Contexto religioso/cultural

El islam, junto con el cristianismo, judaísmo, budismo e hinduismo, ha sido considerada una de las religiones más influyentes en el mundo a lo largo de la historia. El ‘Mundo Islámico’, como es reconocido el conjunto de países cuya religión mayoritaria es el islam, es variado en cuanto a la forma gubernamental de sus Estados.

Así se encuentran monarquías constitucionales y absolutistas, repúblicas democráticas y dictatoriales. En el caso de Irán es un régimen teocrático, una forma de gobierno en la cual las políticas de gobierno son las mismas o están marcadamente influidas por la religión dominante. Según las estadísticas Irán es uno de los países en que domina la rama del islam conocida como Chií o Chiíta, quienes son aproximadamente el 15% de la población musulmana. Sus características doctrinales y políticas son diferentes a las sunitas (rama predominante del islam).

Una de las tradiciones distintivas de esta religión en general es el Hiyab que hace referencia a un código de vestimenta para las mujeres que denota modestia y privacidad, en el Corán significa cobertura para hombres y mujeres por igual, pero en la actualidad se traduce en el velo que cubre la cabeza de las mujeres específicamente, aunque en la mayoría de países islámicos la ley señala que el código de vestimenta femenino debe cubrir todo, menos la cara y las manos en público.

El Hiyab debe ser utilizado en público obligatoriamente desde 1979, desde que el ayatolá (superior religioso de los chiítas islámicos, especialmente en Irán) Ruhollah Jomeiní lo instauró en el régimen teocrático que domina el país, quien en su momento afirmó que solo cubrir el pelo de las mujeres era el “éxito” de la revolución.

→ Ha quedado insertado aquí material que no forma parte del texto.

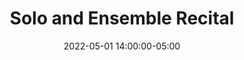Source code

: ---
date: 2022-05-01 14:00:00-05:00
dateRange: May 1
dates: 2:00 pm on May 1 2022
draft: false
mpaaRating: Not Rated
oneSheet: /img/image0.jpeg
performanceList:
  performance:
  - date: 2022-05-01 19:00:55.875000+00:00
    format: 2D
    note: ''
pre_show: true
runningTime: 120
shortTitle: Solo and Ensemble Recital
showType: Live Performance
studioInfo:
  studio: Not Specified
  studioFee: 0
  studioPercentage: 0
title: Solo and Ensemble Recital
---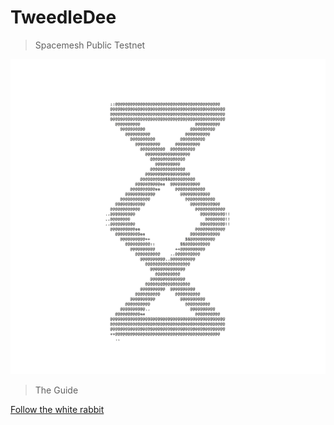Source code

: # TweedleDee
> Spacemesh Public Testnet

![](images/v1.0/transparentbg.gif ':size=300x300')

> The Guide

[Follow the white rabbit](main.md)

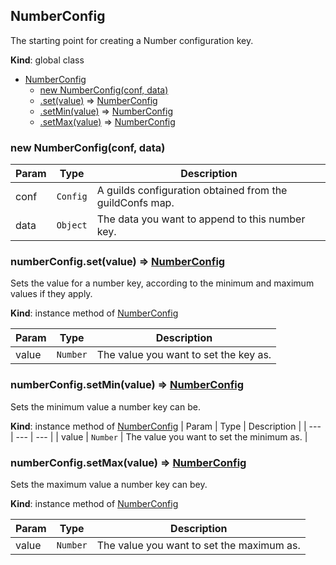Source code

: <a name="NumberConfig"></a>

## NumberConfig
The starting point for creating a Number configuration key.

**Kind**: global class

* [NumberConfig](#NumberConfig)
    * [new NumberConfig(conf, data)](#new_NumberConfig_new)
    * [.set(value)](#NumberConfig+set) ⇒ [NumberConfig](#NumberConfig)
    * [.setMin(value)](#NumberConfig+setMin) ⇒ [NumberConfig](#NumberConfig)
    * [.setMax(value)](#NumberConfig+setMax) ⇒ [NumberConfig](#NumberConfig)

<a name="new_NumberConfig_new"></a>

### new NumberConfig(conf, data)

| Param | Type | Description |
| --- | --- | --- |
| conf | <code>Config</code> | A guilds configuration obtained from the guildConfs map. |
| data | <code>Object</code> | The data you want to append to this number key. |

<a name="NumberConfig+set"></a>

### numberConfig.set(value) ⇒ [NumberConfig](#NumberConfig)
Sets the value for a number key, according to the minimum and maximum values if they apply.

**Kind**: instance method of [NumberConfig](#NumberConfig)

| Param | Type | Description |
| --- | --- | --- |
| value | <code>Number</code> | The value you want to set the key as. |

<a name="NumberConfig+setMin"></a>

### numberConfig.setMin(value) ⇒ [NumberConfig](#NumberConfig)
Sets the minimum value a number key can be.

**Kind**: instance method of [NumberConfig](#NumberConfig)
| Param | Type | Description |
| --- | --- | --- |
| value | <code>Number</code> | The value you want to set the minimum as. |

<a name="NumberConfig+setMax"></a>

### numberConfig.setMax(value) ⇒ [NumberConfig](#NumberConfig)
Sets the maximum value a number key can bey.

**Kind**: instance method of [NumberConfig](#NumberConfig)

| Param | Type | Description |
| --- | --- | --- |
| value | <code>Number</code> | The value you want to set the maximum as. |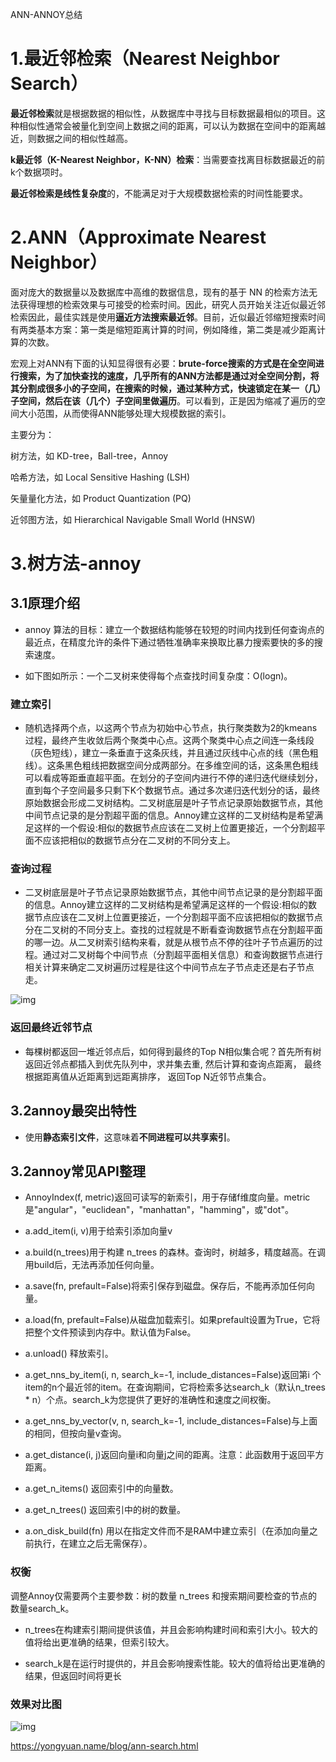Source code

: ANN-ANNOY总结

# 1.最近邻检索（Nearest Neighbor Search）



**最近邻检索**就是根据数据的相似性，从数据库中寻找与目标数据最相似的项目。这种相似性通常会被量化到空间上数据之间的距离，可以认为数据在空间中的距离越近，则数据之间的相似性越高。

**k最近邻（K-Nearest Neighbor，K-NN）检索**：当需要查找离目标数据最近的前k个数据项时。

**最近邻检索是线性复杂度**的，不能满足对于大规模数据检索的时间性能要求。

# 2.ANN（Approximate Nearest Neighbor）

面对庞大的数据量以及数据库中高维的数据信息，现有的基于 NN 的检索方法无法获得理想的检索效果与可接受的检索时间。因此，研究人员开始关注近似最近邻检索因此，最佳实践是使用**逼近方法搜索最近邻**。目前，近似最近邻缩短搜索时间有两类基本方案：第一类是缩短距离计算的时间，例如降维，第二类是减少距离计算的次数。

宏观上对ANN有下面的认知显得很有必要：**brute-force搜索的方式是在全空间进行搜索，为了加快查找的速度，几乎所有的ANN方法都是通过对全空间分割，将其分割成很多小的子空间，在搜索的时候，通过某种方式，快速锁定在某一（几）子空间，然后在该（几个）子空间里做遍历**。可以看到，正是因为缩减了遍历的空间大小范围，从而使得ANN能够处理大规模数据的索引。

 

主要分为：

树方法，如 KD-tree，Ball-tree，Annoy

哈希方法，如 Local Sensitive Hashing (LSH)

矢量量化方法，如 Product Quantization (PQ)

近邻图方法，如 Hierarchical Navigable Small World (HNSW)

#  3.树方法-annoy

## 3.1原理介绍

- annoy 算法的目标：建立一个数据结构能够在较短的时间内找到任何查询点的最近点，在精度允许的条件下通过牺牲准确率来换取比暴力搜索要快的多的搜索速度。

- 如下图如所示：一个二叉树来使得每个点查找时间复杂度：O(logn)。

### 建立索引

- 随机选择两个点，以这两个节点为初始中心节点，执行聚类数为2的kmeans过程，最终产生收敛后两个聚类中心点。这两个聚类中心点之间连一条线段（灰色短线），建立一条垂直于这条灰线，并且通过灰线中心点的线（黑色粗线）。这条黑色粗线把数据空间分成两部分。在多维空间的话，这条黑色粗线可以看成等距垂直超平面。在划分的子空间内进行不停的递归迭代继续划分，直到每个子空间最多只剩下K个数据节点。通过多次递归迭代划分的话，最终原始数据会形成二叉树结构。二叉树底层是叶子节点记录原始数据节点，其他中间节点记录的是分割超平面的信息。Annoy建立这样的二叉树结构是希望满足这样的一个假设:相似的数据节点应该在二叉树上位置更接近，一个分割超平面不应该把相似的数据节点分在二叉树的不同分支上。

### 查询过程

- 二叉树底层是叶子节点记录原始数据节点，其他中间节点记录的是分割超平面的信息。Annoy建立这样的二叉树结构是希望满足这样的一个假设:相似的数据节点应该在二叉树上位置更接近，一个分割超平面不应该把相似的数据节点分在二叉树的不同分支上。查找的过程就是不断看查询数据节点在分割超平面的哪一边。从二叉树索引结构来看，就是从根节点不停的往叶子节点遍历的过程。通过对二叉树每个中间节点（分割超平面相关信息）和查询数据节点进行相关计算来确定二叉树遍历过程是往这个中间节点左子节点走还是右子节点走。

![img](https://netease-we.feishu.cn/space/api/box/stream/download/asynccode/?code=9e030b26e810161f5e4315cc5057e82c_8f118824ce50c961_boxcnxZpX8hD6ggy57T3eWkxepc_66NrV4Fuwu5Z0EQITf2ZlE9cjfi8y4vq)

### **返回最终近邻节点**

- 每棵树都返回一堆近邻点后，如何得到最终的Top N相似集合呢？首先所有树返回近邻点都插入到优先队列中，求并集去重, 然后计算和查询点距离， 最终根据距离值从近距离到远距离排序， 返回Top N近邻节点集合。

## 3.2annoy最突出特性

- 使用**静态索引文件**，这意味着**不同进程可以共享索引**。

## 3.2annoy常见API整理

- AnnoyIndex(f, metric)返回可读写的新索引，用于存储f维度向量。metric 是"angular"，"euclidean"，"manhattan"，"hamming"，或"dot"。

- a.add_item(i, v)用于给索引添加向量v

- a.build(n_trees)用于构建 n_trees 的森林。查询时，树越多，精度越高。在调用build后，无法再添加任何向量。

- a.save(fn, prefault=False)将索引保存到磁盘。保存后，不能再添加任何向量。

- a.load(fn, prefault=False)从磁盘加载索引。如果prefault设置为True，它将把整个文件预读到内存中。默认值为False。

- a.unload() 释放索引。

- a.get_nns_by_item(i, n, search_k=-1, include_distances=False)返回第i 个item的n个最近邻的item。在查询期间，它将检索多达search_k（默认n_trees * n）个点。search_k为您提供了更好的准确性和速度之间权衡。

- a.get_nns_by_vector(v, n, search_k=-1, include_distances=False)与上面的相同，但按向量v查询。

- a.get_distance(i, j)返回向量i和向量j之间的距离。注意：此函数用于返回平方距离。

- a.get_n_items() 返回索引中的向量数。

- a.get_n_trees() 返回索引中的树的数量。

- a.on_disk_build(fn) 用以在指定文件而不是RAM中建立索引（在添加向量之前执行，在建立之后无需保存）。

### 权衡

调整Annoy仅需要两个主要参数：树的数量 n_trees 和搜索期间要检查的节点的数量search_k。

- n_trees在构建索引期间提供该值，并且会影响构建时间和索引大小。较大的值将给出更准确的结果，但索引较大。

- search_k是在运行时提供的，并且会影响搜索性能。较大的值将给出更准确的结果，但返回时间将更长

### 效果对比图

![img](https://netease-we.feishu.cn/space/api/box/stream/download/asynccode/?code=6ca697394511e2df138f6a7f1de7985d_8f118824ce50c961_boxcntbCxhiy2y8gEQN2C3pbCRc_p6qlYcxm71XbPf1yV7SzA3PHbacjASLd)



























https://yongyuan.name/blog/ann-search.html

Si bien, esta ley fue objeto de protestas por parte de las mujeres el año en que se decretó y gracias a esto se declinó, en 1980 se hizo efectivo en los edificios públicos y finalmente en 1983 se extendió al espacio público en general, haciendo efectiva su obligatoriedad.

La visión desde occidente

Las posturas feministas promueven la equidad e igualdad de las mujeres alrededor del mundo, sin embargo, cabe resaltar que a raíz de las diferencias culturales existentes entre la vida cotidiana en occidente y Oriente Próximo resultaría incoherente resolver, desde nuestra perspectiva, la opresión que es ejercida hacia las mujeres por un régimen fascista que a través de los postulados religiosos manipula y ejerce el patriarcado radicalmente, negando la libertad de expresión que merecen las mujeres, sofocando sus protestas y acallando sus voces asesinándolas.

Por lo tanto, las luchas feministas que se construyen diariamente en el contexto islámico se deben apoyar entendiendo las distancias culturales, sin infantilizar la capacidad que poseen las mujeres islámicas para emprender su propio camino de liberación, luchando desde su cotidianidad cultural, para encontrar su propia voz dentro de los movimientos feministas a nivel mundial.